Evaluation of a revised Glasgow Coma Score scale in predicting long-term outcome of poor grade aneurysmal subarachnoid hemorrhage patients.

Although many scales attempt to predict outcome following aneurysmal subarachnoid hemorrhage (aSAH), none have achieved universal acceptance, and most scales in common use are not statistically derived. We propose a statistically validated scale for poor grade aSAH patients that combines the Hunt and Hess grades and the Glasgow Coma Scale (GCS) scores; we refer to this as the Poor Grade GCS (PGS).
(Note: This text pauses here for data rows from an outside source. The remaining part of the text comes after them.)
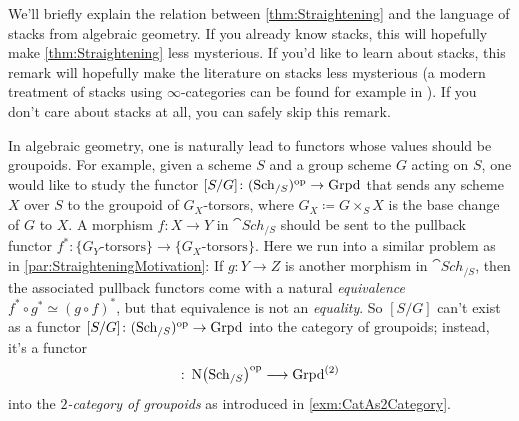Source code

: \begin{numpar}\label{par:Stacks}
	We'll briefly explain the relation between \cref{thm:Straightening} and the language of stacks from algebraic geometry. If you already know stacks, this will hopefully make \cref{thm:Straightening} less mysterious. If you'd like to learn about stacks, this remark will hopefully make the literature on stacks less mysterious (a modern treatment of stacks using $\infty$-categories can be found for example in \cite{KhanStacks}). If you don't care about stacks at all, you can safely skip this remark.
	
	In algebraic geometry, one is naturally lead to functors whose values should be groupoids. For example, given a scheme $S$ and a group scheme $G$ acting on $S$, one would like to study the functor $[S/G]\colon (\cat{Sch}_{/S})^\op\rightarrow \cat{Grpd}$ that sends any scheme $X$ over $S$ to the groupoid of $G_X$-torsors, where $G_X\coloneqq G\times_SX$ is the base change of $G$ to $X$. A morphism $f\colon X\rightarrow Y$ in $\cat{Sch}_{/S}$ should be sent to the pullback functor $f^*\colon \{G_Y\text{-torsors}\}\rightarrow \{G_X\text{-torsors}\}$. Here we run into a similar problem as in \cref{par:StraighteningMotivation}: If $g\colon Y\rightarrow Z$ is another morphism in $\cat{Sch}_{/S}$, then the associated pullback functors come with a natural \emph{equivalence} $f^*\circ g^*\simeq (g\circ f)^*$, but that equivalence is not an \emph{equality}. So $[S/G]$ can't exist as a functor $[S/G]\colon (\cat{Sch}_{/S})^\op\rightarrow \cat{Grpd}$ into the category of groupoids; instead, it's a functor
	\begin{equation*}
		[S/G]\colon \N\left(\cat{Sch}_{/S}\right)^\op\longrightarrow \cat{Grpd}^{(2)}
	\end{equation*}
	into the \emph{$2$-category of groupoids} as introduced in \cref{exm:CatAs2Category}.
	

\end{numpar}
The GCS scores of 160 poor grade aSAH patients (Hunt and Hess Grades 4 and 5) were recorded throughout their hospital stay. Outcomes were assessed by the modified Rankin scale (mRS). Analysis of variance and the Chi-square test were used to guide an analysis of GCS breakpoints according to outcomes. Multivariable logistic regression analysis was used to assess the ability of the Hunt and Hess, GCS, World Federation of Neurological Surgeons Grading Scale, and the PGS to predict long-term outcome. Outcome analysis revealed significant breakpoints in admission GCS scores: PGS-A (GCS 10-12); PGS-B (GCS 8-9); PGS-C (GCS 5-7); PGS-D (GCS 3-4) (p<0.001). In surgical patients, 95.2% of PGS-A, 58.1% of PGS-B, 35.4% of PGS-C, and 28.6% of PGS-D had a favorable one-year outcome. When controlling for age, sex, and operation status, PGS was the only scale predictive of long-term outcome. The odds ratios (OR) for unfavorable outcome according to PGS admission scores (with PGS-A as the reference) were: PGS-B, OR=14.2 (95% CI 1.5-140.5); PGS-C, OR=38.5 (95% CI 4.2-340.0); and PGS-D, OR=63.4 (95% CI 5.6-707.1). In addition to PGS admission scores, an age of 70 or greater was a significant predictor of poor outcome with an OR of 7.5 (95% CI 1.8-30.7). No patients with a PGS-C or PGS-D over the age of 70 had a favorable long-term outcome. Therefore, elements of the Hunt and Hess and GCS can be combined into the PGS to predict long-term outcome in poor grade aSAH patients. However, patients with PGS-C and PGS-D over the age of 70 should be assessed carefully prior to definitive treatment.